Al aniversario 45 de la fundación de Radio Maboas, acaecida el 5 de abril de 1970 en el entonces central Francisco -hoy “Amancio Rodríguez”-, dedicó su emisión sabatina el programa de opinión y debate Micrófono Abierto, de la Novia Sonora del Guacanayabo.

Una representación de trabajadores de este medio de comunicación, que transmite por la frecuencia 1450 Khz en la frecuencia modulada desde el sur de la provincia de Las Tunas, compartió sus experiencias iniciales y los retos para continuar elevando la calidad del mensaje radiofónico.
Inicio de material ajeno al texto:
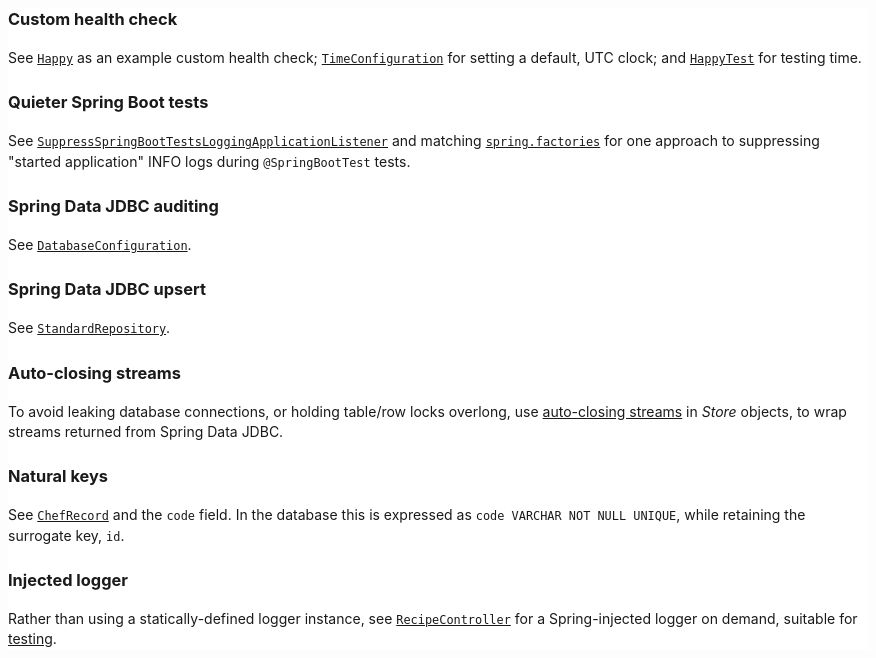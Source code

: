 ### Custom health check

See
[`Happy`](basilisk-service/src/main/java/hm/hm.binkley/basilisk/rest/Happy.java)
as an example custom health check;
[`TimeConfiguration`](basilisk-service/src/main/java/hm/hm.binkley/basilisk/configuration/TimeConfiguration.java)
for setting a default, UTC clock; and
[`HappyTest`](basilisk-service/src/integrationTest/java/hm/hm.binkley/basilisk/rest/HappyTest.java)
for testing time. 

### Quieter Spring Boot tests

See
[`SuppressSpringBootTestsLoggingApplicationListener`](basilisk-testing/src/test/java/hm/hm.binkley/basilisk/SuppressSpringBootTestsLoggingApplicationListenerTest.java)
and matching
[`spring.factories`](basilisk-testing/src/main/resources/META-INF/spring.factories)
for one approach to suppressing "started application" INFO logs during
`@SpringBootTest` tests.

### Spring Data JDBC auditing

See
[`DatabaseConfiguration`](basilisk-service/src/main/java/hm/hm.binkley/basilisk/configuration/DatabaseConfiguration.java).

### Spring Data JDBC upsert

See
[`StandardRepository`](basilisk-service/src/main/java/hm/hm.binkley/basilisk/store/SeasonRepository.java).

### Auto-closing streams

To avoid leaking database connections, or holding table/row locks overlong,
use
[auto-closing streams](basilisk-persistence/src/main/java/hm/hm.binkley/basilisk/AutoClosingStream.java)
in _Store_ objects, to wrap streams returned from Spring Data JDBC.

### Natural keys

See
[`ChefRecord`](basilisk-service/src/main/java/hm/hm.binkley/basilisk/flora/chef/store/ChefRecord.java)
and the `code` field.  In the database this is expressed as `code VARCHAR NOT
NULL UNIQUE`, while retaining the surrogate key, `id`.

### Injected logger

Rather than using a statically-defined logger instance, see
[`RecipeController`](basilisk-service/src/main/java/hm/hm.binkley/basilisk/flora/recipe/rest/RecipeController.java)
for a Spring-injected logger on demand, suitable for
[testing](basilisk-service/src/integrationTest/java/hm/hm.binkley/basilisk/flora/recipe/rest/RecipeControllerTest.java).
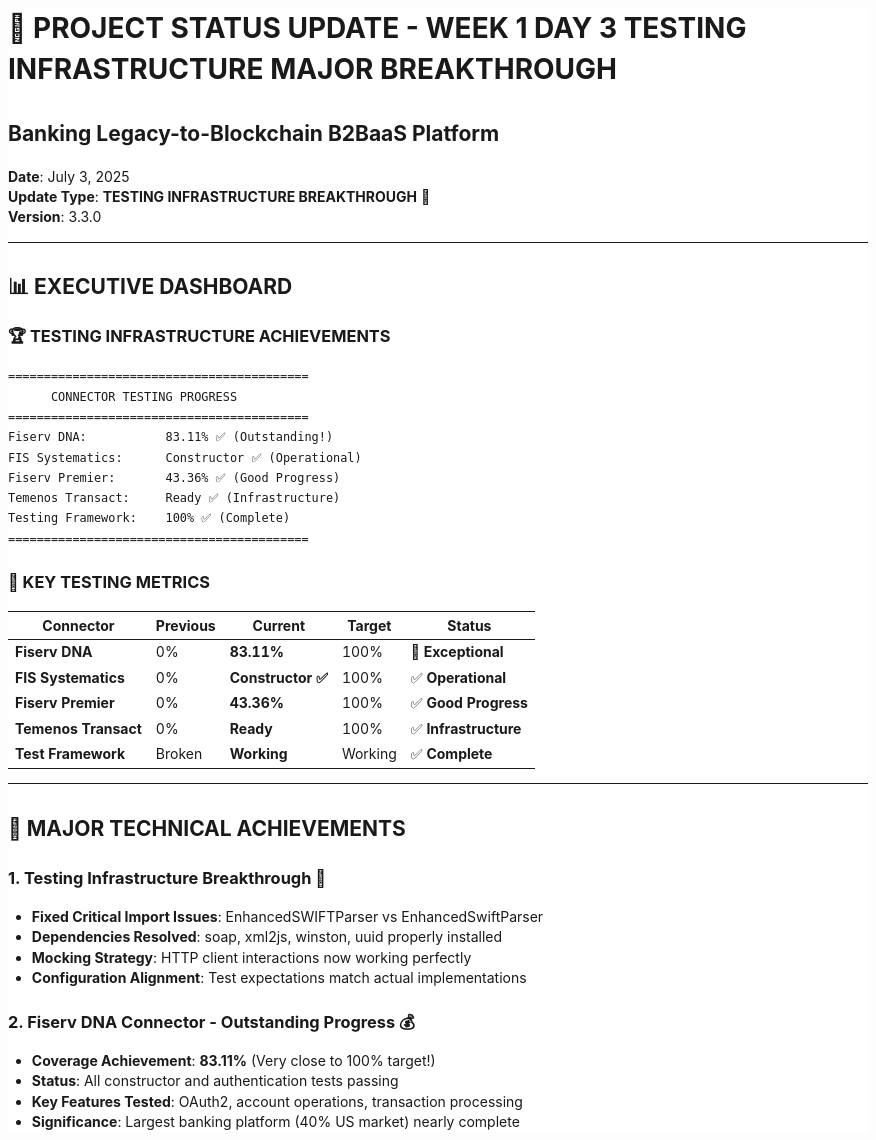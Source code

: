 # 🚀 PROJECT STATUS UPDATE - WEEK 1 DAY 3 TESTING INFRASTRUCTURE MAJOR BREAKTHROUGH
## Banking Legacy-to-Blockchain B2BaaS Platform

**Date**: July 3, 2025  
**Update Type**: **TESTING INFRASTRUCTURE BREAKTHROUGH** 🧪  
**Version**: 3.3.0  

---

## 📊 **EXECUTIVE DASHBOARD**

### **🏆 TESTING INFRASTRUCTURE ACHIEVEMENTS**
```
==========================================
      CONNECTOR TESTING PROGRESS
==========================================
Fiserv DNA:           83.11% ✅ (Outstanding!)
FIS Systematics:      Constructor ✅ (Operational)
Fiserv Premier:       43.36% ✅ (Good Progress)
Temenos Transact:     Ready ✅ (Infrastructure)
Testing Framework:    100% ✅ (Complete)
==========================================
```

### **🎯 KEY TESTING METRICS**
| **Connector** | **Previous** | **Current** | **Target** | **Status** |
|---------------|--------------|-------------|------------|------------|
| **Fiserv DNA** | 0% | **83.11%** | 100% | 🚀 **Exceptional** |
| **FIS Systematics** | 0% | **Constructor ✅** | 100% | ✅ **Operational** |
| **Fiserv Premier** | 0% | **43.36%** | 100% | ✅ **Good Progress** |
| **Temenos Transact** | 0% | **Ready** | 100% | ✅ **Infrastructure** |
| **Test Framework** | Broken | **Working** | Working | ✅ **Complete** |

---

## 🚀 **MAJOR TECHNICAL ACHIEVEMENTS**

### **1. Testing Infrastructure Breakthrough** 🧪
- **Fixed Critical Import Issues**: EnhancedSWIFTParser vs EnhancedSwiftParser
- **Dependencies Resolved**: soap, xml2js, winston, uuid properly installed
- **Mocking Strategy**: HTTP client interactions now working perfectly
- **Configuration Alignment**: Test expectations match actual implementations

### **2. Fiserv DNA Connector - Outstanding Progress** 💰
- **Coverage Achievement**: **83.11%** (Very close to 100% target!)
- **Status**: All constructor and authentication tests passing
- **Key Features Tested**: OAuth2, account operations, transaction processing
- **Significance**: Largest banking platform (40% US market) nearly complete
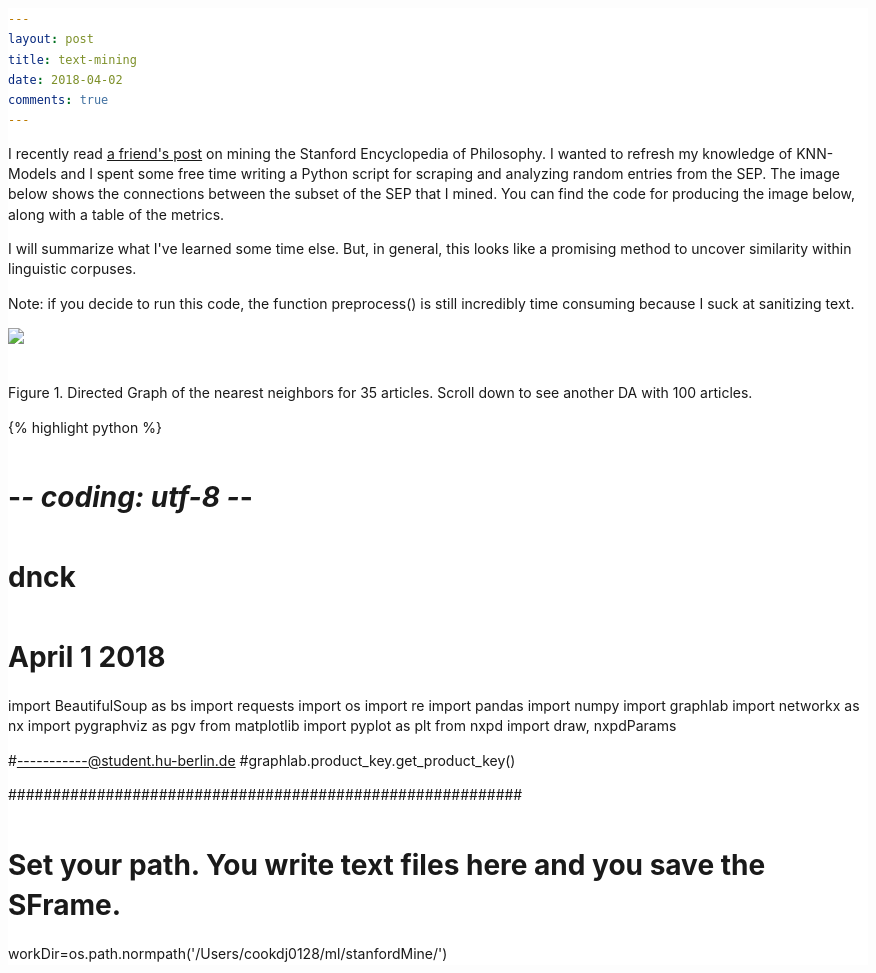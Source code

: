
 ```yaml
---
layout: post
title: text-mining
date: 2018-04-02
comments: true
---
```


I recently read <a href = "http://juanrloaiza.blogspot.de/2017/08/whos-most-mentioned-philosopher-in-sep.html"> a friend's post</a> on mining the Stanford Encyclopedia of Philosophy. I wanted to refresh my knowledge of KNN-Models and I spent some free time writing a Python script for scraping and analyzing random entries from the SEP. The image below shows the connections between the subset of the SEP that I mined. You can find the code for producing the image below, along with a table of the metrics.

I will summarize what I've learned some time else. But, in general, this looks like a promising method to uncover similarity within linguistic corpuses.

Note: if you decide to run this code, the function preprocess() is still incredibly time consuming because I suck at sanitizing text.

<div class="container-fluid">
	<div class="row">
		<div class = "col-md-6">
			<img src="http://www.danjcook.com/images/stanfordmine.png" class="img-fluid">
		</div>
	</div>
</div>
<br>

Figure 1. Directed Graph of the nearest neighbors for 35 articles. Scroll down to see another DA with 100 articles.

{% highlight python %}
# -*- coding: utf-8 -*-
# dnck
# April 1 2018

import BeautifulSoup as bs
import requests
import os
import re
import pandas
import numpy
import graphlab
import networkx as nx
import pygraphviz as pgv
from matplotlib import pyplot as plt
from nxpd import draw, nxpdParams


#-----------@student.hu-berlin.de
#graphlab.product_key.get_product_key()

##########################################################
# Set your path. You write text files here and you save the SFrame.
workDir=os.path.normpath('/Users/cookdj0128/ml/stanfordMine/')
El profesor Alfonso Aleaga Sanabria, quien fue el segundo director de esta planta y aún se mantiene como escritor de programas, relató los cimientos fundacionales de la radio, gracias a la visión y empeño de los combatientes y revolucionarios Haydée Santamaría Cuadrado y Armando Hart Dávalos, designados por el Buró Político del Partido Comunista de Cuba (PCC) para dirigir la Zafra de los 10 Millones.

En sus palabras, dijo que aquel viejo Macondo, -como nombró Haydée al poblado El Francisco-, fue escenario propicio para poner en marcha las transformaciones inherentes al socialismo en esta comarca que antiguamente pertenecía a la provincia de Camaguey.

La nostalgia y el recuerdo de una etapa fundamental en sus vidas, signaron las intervenciones de Manuel Menéndez Pérez, un experimentado realizador de sonidos, y Rosa Pardo Bacallao, recepcionista y auxiliar de los Círculos de Interés, quienes exhortaron a continuar el romance eterno de la magia del sonido, para ofrecer al público un producto de alta calidad.

El relevo de los fundadores y seguidores del proyecto de Haydée y Armando también ocupa un protagonismo clave en las nuevas tareas asignadas a los radialistas amancieros, según expresaron la locutora Yaima Barberán, y el sonidista Norge Atucha Padrón.

La confluencia de varias generaciones de creadores y personal administrativo que han marcado el quehacer de Radio Maboas, la Novia Sonora del Guacanayabo, es el motor impulsor de las grandes realizaciones de los amancieros, y contribuyó a romper el viejo mito de un Macondo que hoy es la máxima expresión de dignidad y soberanía.